FULLBEAUTY Brands’ financial sponsor Apax Partners is working with PJT Partners as financial advisor to explore debt buy back options, according to sources. The retention comes as the online plus-size apparel retailer’s debt, which starts coming due in 2020, has dipped to deeply distressed levels. The company’s term loan B is quoted today at 39/41, while the second lien term loan is quoted in the 11/16 context, according to a trading desk.
As previously
reported, Davis Polk is working with a group of lenders primarily holding the company’s term loan B due in 2022 and had requested a meeting with management to gain insight into the company’s performance. Davis Polk had also requested a collateral review and perfection analysis of the company’s $75 million first-in, last-out (FILO) asset-based loan by Cahill Gordon, counsel to administrative agent JP Morgan.
A separate group of term lenders is working with Ducera Partners and Milbank Tweed, the sources said.

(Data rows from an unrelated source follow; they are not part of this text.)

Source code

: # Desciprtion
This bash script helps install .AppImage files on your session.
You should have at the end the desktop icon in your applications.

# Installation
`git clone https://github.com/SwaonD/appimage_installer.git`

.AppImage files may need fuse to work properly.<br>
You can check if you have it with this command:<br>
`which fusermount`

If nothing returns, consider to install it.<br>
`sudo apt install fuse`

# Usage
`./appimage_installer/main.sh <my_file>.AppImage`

FULLBEAUTY reported for the first quarter ended March 31 a 32% year-over-year decline in EBITDA to $17 million from $25 million and a 3.5% decline in revenue to $204 million. The company ended the first quarter with $86 million of liquidity, split between $60 million of availability under its undrawn $100 million asset-based revolver due in 2020 and $26 million of cash.
Acquired by Apax in a 2015 leveraged buyout, FULLBEAUTY has faced competition from new entrants and from Amazon and department stores, such as Kohl's, Walmart and J.C. Penney, which have refocused on the plus-size demographic.
Apax and Ducera declined to comment. PJT and Milbank did not respond to requests for comment.